Instructions to follow —
Retype each of the records below exactly, leaving the pictures out.

Given records —
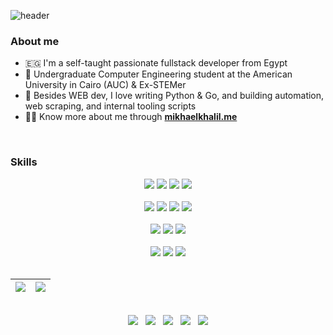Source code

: <!-- - 👋 Hi, I’m @MikhaelMounay. Ex-STEMer and undergraduate student at the American University in Cairo (AUC).
- 👀 I’m interested in Computer Engineering (mostly Web Development and Software Engineering)
- 🌱 I’m currently learning JS meta frameworks (Next.js & Nuxt.js) / Machine Learning
- 📫 You can to reach me on [email](mailto:mikhaelmounay@gmail.com) / [facebook](https://www.facebook.com/mikhael.mounay.75) -->
<!-- - 💞️ I’m looking to collaborate on ... -->

![header](https://capsule-render.vercel.app/api?type=soft&color=timeAuto&fontColor=timeAuto&text=Hi%20there%20👋,%20I'm%20Mikhael%20😁&fontSize=40&fontAlignY=55)

### About me
 - :egypt: I'm a self-taught passionate fullstack developer from Egypt
 - :school: Undergraduate Computer Engineering student at the American University in Cairo (AUC) & Ex-STEMer
 - :snake: Besides WEB dev, I love writing Python & Go, and building automation, web scraping, and internal tooling scripts
 - :raising_hand_man: Know more about me through [**mikhaelkhalil.me**](https://mikhaelmounay.github.io/personal-website/)
<br>

### Skills

<!-- ![HTML](https://img.shields.io/badge/-HTML-E34F26?logo=HTML5&logoColor=white&style=flat)
![CSS](https://img.shields.io/badge/-CSS-1572B6?logo=CSS3&logoColor=white&style=flat)
![Sass](https://img.shields.io/badge/-Sass-CC6699?logo=Sass&logoColor=white&style=flat)
![TypeScript](https://img.shields.io/badge/-TypeScript-3178C6?logo=TypeScript&logoColor=white&style=flat)
![JavaScript](https://img.shields.io/badge/-JavaScript-F7DF1E?logo=JavaScript&logoColor=white&style=flat)
![Vue.js](https://img.shields.io/badge/-Vue.js-4FC08D?logo=Vue.js&logoColor=white&style=flat)
![React](https://img.shields.io/badge/-React-61DAFB?logo=React&logoColor=white&style=flat)
<br>

![Node.js](https://img.shields.io/badge/-Node.js-339933?logo=Node.js&logoColor=white&style=flat)
![Express.js](https://img.shields.io/badge/-Express-000000?logo=Express&logoColor=white&style=flat)
![PostgreSQL](https://img.shields.io/badge/-postgresql-4169E1?logo=postgresql&logoColor=white&style=flat)
<br>

![Kotlin](https://img.shields.io/badge/-Kotlin-7F52FF?logo=Kotlin&logoColor=white&style=flat)
![Android](https://img.shields.io/badge/-Android-3DDC84?logo=Android&logoColor=white&style=flat)
![Dart](https://img.shields.io/badge/-Dart-0175C2?logo=Dart&logoColor=white&style=flat)
![Flutter](https://img.shields.io/badge/-Flutter-02569B?logo=Flutter&logoColor=white&style=flat)
<br>

![Python](https://img.shields.io/badge/-Python-3776AB?logo=Python&logoColor=white&style=flat)
![C++](https://img.shields.io/badge/-C%2B%2B-00599C?logo=C%2B%2B&logoColor=white&style=flat) -->

<div align="center">
 <img src="https://img.shields.io/badge/-HTML5-E34F26?logo=HTML5&logoColor=white&style=flat">
 <img src="https://img.shields.io/badge/-CSS3-1572B6?logo=CSS3&logoColor=white&style=flat">
 <img src="https://img.shields.io/badge/-Bootstrap-7952B3?logo=Bootstrap&logoColor=white&style=flat">
 <img src="https://img.shields.io/badge/-Sass-CC6699?logo=Sass&logoColor=white&style=flat">
</div>
<br>

<div align="center">
 <img src="https://img.shields.io/badge/-JavaScript-F7DF1E?logo=JavaScript&logoColor=white&style=flat">
 <img src="https://img.shields.io/badge/-TypeScript-3178C6?logo=typescript&logoColor=white&style=flat">
 <img src="https://img.shields.io/badge/-Vue.js-4FC08D?logo=Vue.js&logoColor=white&style=flat">
 <img src="https://img.shields.io/badge/-React-61DAFB?logo=React&logoColor=black&style=flat">
</div>
<br>

<div align="center">
 <img src="https://img.shields.io/badge/-Node.js-339933?logo=Node.js&logoColor=white&style=flat">
 <img src="https://img.shields.io/badge/-Express-000000?logo=express&logoColor=white&style=flat">
 <img src="https://img.shields.io/badge/-PostgreSQL-4169E1?logo=postgresql&logoColor=white&style=flat">
</div>
<br>

<div align="center">
 <img src="https://img.shields.io/badge/-Python-3776AB?logo=Python&logoColor=white&style=flat">
 <img src="https://img.shields.io/badge/-C%2B%2B-00599C?logo=C%2B%2B&logoColor=white&style=flat">
 <img src="https://img.shields.io/badge/-Go-00ADD8?logo=go&logoColor=white&style=flat">
</div>

<!-- GitHub Stats -->

<br>

| <a href="https://github.com/MikhaelMounay?tab=repositories"><img align="center" src="https://github-readme-stats.vercel.app/api?username=MikhaelMounay&show_icons=true&theme=transparent&hide_border=true&include_all_commits=true" /></a> | <a href="https://github.com/MikhaelMounay?tab=repositories"><img align="center" src="https://github-readme-stats.vercel.app/api/top-langs/?username=MikhaelMounay&show_icons=true&theme=transparent&hide_border=true&hide=html&langs_count=10&layout=compact" /></a> |
| ------------- | ------------- |

<br>

<!-- Contact -->

<div align="center">
 <a target="_blank" href="https://mikhaelmounay.github.io/personal-website/"><img src="https://img.shields.io/badge/Website-mikhaelkhalil.me-4285F4?logo=Google%20Chrome&logoColor=white&style=flat-square"></a>
 &nbsp;
 <a target="_blank" href="https://www.linkedin.com/in/mikhaelmounay/"><img src="https://img.shields.io/badge/LinkedIn-Mikhael%20Mounay-0A66C2?logo=LinkedIn&logoColor=white&style=flat-square"></a>
 &nbsp;
 <a target="_blank" href="https://www.facebook.com/mikhael.mounay.75"><img src="https://img.shields.io/badge/Facebook-Mikhael%20Mounay-1877F2?logo=Facebook&logoColor=white&style=flat-square"></a>
 &nbsp;
 <a target="_blank" href="https://t.me/MikhaelMounay"><img src="https://img.shields.io/badge/Telegram-MikhaelMounay-26A5E4?logo=Telegram&logoColor=white&style=flat-square"></a>
 &nbsp;
 <a target="_blank" href="mailto:mikhaelmounay@gmail.com"><img src="https://img.shields.io/badge/Email-mikhaelmounay@gmail.com-EA4335?logo=Gmail&logoColor=white&style=flat-square"></a>
</div>
<br>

Final answer —
Source code

: <!-- - 👋 Hi, I’m @MikhaelMounay. Ex-STEMer and undergraduate student at the American University in Cairo (AUC).
- 👀 I’m interested in Computer Engineering (mostly Web Development and Software Engineering)
- 🌱 I’m currently learning JS meta frameworks (Next.js & Nuxt.js) / Machine Learning
- 📫 You can to reach me on [email](mailto:mikhaelmounay@gmail.com) / [facebook](https://www.facebook.com/mikhael.mounay.75) -->
<!-- - 💞️ I’m looking to collaborate on ... -->

![header](https://capsule-render.vercel.app/api?type=soft&color=timeAuto&fontColor=timeAuto&text=Hi%20there%20👋,%20I'm%20Mikhael%20😁&fontSize=40&fontAlignY=55)

### About me
 - :egypt: I'm a self-taught passionate fullstack developer from Egypt
 - :school: Undergraduate Computer Engineering student at the American University in Cairo (AUC) & Ex-STEMer
 - :snake: Besides WEB dev, I love writing Python & Go, and building automation, web scraping, and internal tooling scripts
 - :raising_hand_man: Know more about me through [**mikhaelkhalil.me**](https://mikhaelmounay.github.io/personal-website/)
<br>

### Skills

<!-- ![HTML](https://img.shields.io/badge/-HTML-E34F26?logo=HTML5&logoColor=white&style=flat)
![CSS](https://img.shields.io/badge/-CSS-1572B6?logo=CSS3&logoColor=white&style=flat)
![Sass](https://img.shields.io/badge/-Sass-CC6699?logo=Sass&logoColor=white&style=flat)
![TypeScript](https://img.shields.io/badge/-TypeScript-3178C6?logo=TypeScript&logoColor=white&style=flat)
![JavaScript](https://img.shields.io/badge/-JavaScript-F7DF1E?logo=JavaScript&logoColor=white&style=flat)
![Vue.js](https://img.shields.io/badge/-Vue.js-4FC08D?logo=Vue.js&logoColor=white&style=flat)
![React](https://img.shields.io/badge/-React-61DAFB?logo=React&logoColor=white&style=flat)
<br>

![Node.js](https://img.shields.io/badge/-Node.js-339933?logo=Node.js&logoColor=white&style=flat)
![Express.js](https://img.shields.io/badge/-Express-000000?logo=Express&logoColor=white&style=flat)
![PostgreSQL](https://img.shields.io/badge/-postgresql-4169E1?logo=postgresql&logoColor=white&style=flat)
<br>

![Kotlin](https://img.shields.io/badge/-Kotlin-7F52FF?logo=Kotlin&logoColor=white&style=flat)
![Android](https://img.shields.io/badge/-Android-3DDC84?logo=Android&logoColor=white&style=flat)
![Dart](https://img.shields.io/badge/-Dart-0175C2?logo=Dart&logoColor=white&style=flat)
![Flutter](https://img.shields.io/badge/-Flutter-02569B?logo=Flutter&logoColor=white&style=flat)
<br>

![Python](https://img.shields.io/badge/-Python-3776AB?logo=Python&logoColor=white&style=flat)
![C++](https://img.shields.io/badge/-C%2B%2B-00599C?logo=C%2B%2B&logoColor=white&style=flat) -->

<div align="center">
 <img src="https://img.shields.io/badge/-HTML5-E34F26?logo=HTML5&logoColor=white&style=flat">
 <img src="https://img.shields.io/badge/-CSS3-1572B6?logo=CSS3&logoColor=white&style=flat">
 <img src="https://img.shields.io/badge/-Bootstrap-7952B3?logo=Bootstrap&logoColor=white&style=flat">
 <img src="https://img.shields.io/badge/-Sass-CC6699?logo=Sass&logoColor=white&style=flat">
</div>
<br>

<div align="center">
 <img src="https://img.shields.io/badge/-JavaScript-F7DF1E?logo=JavaScript&logoColor=white&style=flat">
 <img src="https://img.shields.io/badge/-TypeScript-3178C6?logo=typescript&logoColor=white&style=flat">
 <img src="https://img.shields.io/badge/-Vue.js-4FC08D?logo=Vue.js&logoColor=white&style=flat">
 <img src="https://img.shields.io/badge/-React-61DAFB?logo=React&logoColor=black&style=flat">
</div>
<br>

<div align="center">
 <img src="https://img.shields.io/badge/-Node.js-339933?logo=Node.js&logoColor=white&style=flat">
 <img src="https://img.shields.io/badge/-Express-000000?logo=express&logoColor=white&style=flat">
 <img src="https://img.shields.io/badge/-PostgreSQL-4169E1?logo=postgresql&logoColor=white&style=flat">
</div>
<br>

<div align="center">
 <img src="https://img.shields.io/badge/-Python-3776AB?logo=Python&logoColor=white&style=flat">
 <img src="https://img.shields.io/badge/-C%2B%2B-00599C?logo=C%2B%2B&logoColor=white&style=flat">
 <img src="https://img.shields.io/badge/-Go-00ADD8?logo=go&logoColor=white&style=flat">
</div>

<!-- GitHub Stats -->

<br>

| <a href="https://github.com/MikhaelMounay?tab=repositories"><img align="center" src="https://github-readme-stats.vercel.app/api?username=MikhaelMounay&show_icons=true&theme=transparent&hide_border=true&include_all_commits=true" /></a> | <a href="https://github.com/MikhaelMounay?tab=repositories"><img align="center" src="https://github-readme-stats.vercel.app/api/top-langs/?username=MikhaelMounay&show_icons=true&theme=transparent&hide_border=true&hide=html&langs_count=10&layout=compact" /></a> |
| ------------- | ------------- |

<br>

<!-- Contact -->

<div align="center">
 <a target="_blank" href="https://mikhaelmounay.github.io/personal-website/"><img src="https://img.shields.io/badge/Website-mikhaelkhalil.me-4285F4?logo=Google%20Chrome&logoColor=white&style=flat-square"></a>
 &nbsp;
 <a target="_blank" href="https://www.linkedin.com/in/mikhaelmounay/"><img src="https://img.shields.io/badge/LinkedIn-Mikhael%20Mounay-0A66C2?logo=LinkedIn&logoColor=white&style=flat-square"></a>
 &nbsp;
 <a target="_blank" href="https://www.facebook.com/mikhael.mounay.75"><img src="https://img.shields.io/badge/Facebook-Mikhael%20Mounay-1877F2?logo=Facebook&logoColor=white&style=flat-square"></a>
 &nbsp;
 <a target="_blank" href="https://t.me/MikhaelMounay"><img src="https://img.shields.io/badge/Telegram-MikhaelMounay-26A5E4?logo=Telegram&logoColor=white&style=flat-square"></a>
 &nbsp;
 <a target="_blank" href="mailto:mikhaelmounay@gmail.com"><img src="https://img.shields.io/badge/Email-mikhaelmounay@gmail.com-EA4335?logo=Gmail&logoColor=white&style=flat-square"></a>
</div>
<br>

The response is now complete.